Reste néanmoins ce chiffre de 65 000 titres par an, qu’une librairie doit négocier. Un chiffre « correspondant aussi à une inflation des équipes de diffusion, poursuit Matthieu de Montchalin. Car nombre d’éditeurs ont créé eux-mêmes leur propre réseau de diffusion, en visant du sur-mesure. C’est le cas notamment pour Actes Sud ou l’École des loisirs. Avec la création d’un nouveau réseau, mécaniquement, cela nous fait une personne de plus à recevoir. À l’Armitière, nous voyons déjà 80 représentants, la plupart une fois par mois, un peu moins pour les ouvrages universitaires. Si beaucoup de choses se jouent dans la rencontre entre le représentant et le libraire, celui-ci ne peut accueillir tous les livres comme son coup de cœur. Son travail est de vendre des livres, pas seulement de les acheter ». C’est là, en partie, que se joue la question du taux de retour des livres. Dans ce cadre, l’Armitière est un cas à part, avec un taux de 13 %, contre trois fois plus en moyenne pour les librairies (sachant que plus l’établissement est grand, plus le taux est faible). Un chiffre qui demeure souvent opaque chez les éditeurs, puisqu’il signifie l’échec. « Aujourd’hui, observe Matthieu de Montchalin, toute la chaîne du livre cherche à faire des économies. Le taux de retour en fait partie. Tout le monde a intérêt à ce qu’il baisse, parce que cet argent qui est investi dans la production de livres, dans le transport aller et retour, dans la main-d’œuvre et jusqu’au pilon, en bout de course, c’est de l’argent qui part en fumée. » Dans un secteur où l’on sait rarement à l’avance ce qui va « marcher », à quelques titres près. La librairie reste un jeu incertain, dans lequel on voit certains titres dépasser les 40 ou 50 % de retours.

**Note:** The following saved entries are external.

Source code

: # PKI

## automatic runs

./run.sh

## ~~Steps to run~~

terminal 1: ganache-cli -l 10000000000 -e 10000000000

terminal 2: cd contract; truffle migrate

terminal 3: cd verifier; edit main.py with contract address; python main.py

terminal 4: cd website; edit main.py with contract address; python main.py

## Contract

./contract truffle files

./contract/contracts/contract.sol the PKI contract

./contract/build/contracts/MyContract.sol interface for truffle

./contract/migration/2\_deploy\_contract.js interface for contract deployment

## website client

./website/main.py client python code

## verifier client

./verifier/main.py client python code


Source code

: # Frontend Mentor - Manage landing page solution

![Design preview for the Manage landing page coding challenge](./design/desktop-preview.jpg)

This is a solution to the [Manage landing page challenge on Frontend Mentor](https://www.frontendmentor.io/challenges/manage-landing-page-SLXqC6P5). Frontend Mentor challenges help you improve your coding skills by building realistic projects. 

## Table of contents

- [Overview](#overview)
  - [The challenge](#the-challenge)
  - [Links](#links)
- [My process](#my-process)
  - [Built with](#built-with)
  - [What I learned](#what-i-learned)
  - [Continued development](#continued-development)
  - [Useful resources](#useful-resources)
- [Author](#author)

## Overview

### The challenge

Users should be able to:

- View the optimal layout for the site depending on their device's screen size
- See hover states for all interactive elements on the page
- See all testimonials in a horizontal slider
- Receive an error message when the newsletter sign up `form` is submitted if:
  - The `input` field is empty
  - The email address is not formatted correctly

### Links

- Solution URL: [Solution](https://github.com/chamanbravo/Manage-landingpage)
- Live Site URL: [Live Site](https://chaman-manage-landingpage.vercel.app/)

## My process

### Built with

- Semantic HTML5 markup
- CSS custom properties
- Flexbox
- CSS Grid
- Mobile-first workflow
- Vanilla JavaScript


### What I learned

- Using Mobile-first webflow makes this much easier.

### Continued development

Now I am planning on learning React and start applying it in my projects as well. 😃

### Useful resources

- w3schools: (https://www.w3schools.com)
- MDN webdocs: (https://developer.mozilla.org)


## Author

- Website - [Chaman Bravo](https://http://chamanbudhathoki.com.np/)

Autre élément clé, le taux de remise au libraire, celui qui permet à une maison d’être en centre-ville, d’avoir des salariés compétents. Fluctuant de 25 à 40 % à l’Armitière, de 30 à 33 % pour les petites structures, jusqu’à 40 % pour les très grosses. Dans cet esprit, les 42 % proposés par La Différence « sont une bonne nouvelle, même si c’est lié ici au taux de retour, ce qui prouve qu’il est le nœud du problème ». Sachant qu’il ne faut pas confondre taux de remise et bénéfice net. Sur ce taux, le libraire doit payer son loyer, son personnel, etc. Reste une rentabilité de 0,5 % sur le chiffre d’affaires. Vingt fois moins qu’un opticien ! En quête d’équilibre entre efficacité, spécificité et rentabilité, la librairie n’a vraiment rien d’un commerce de luxe.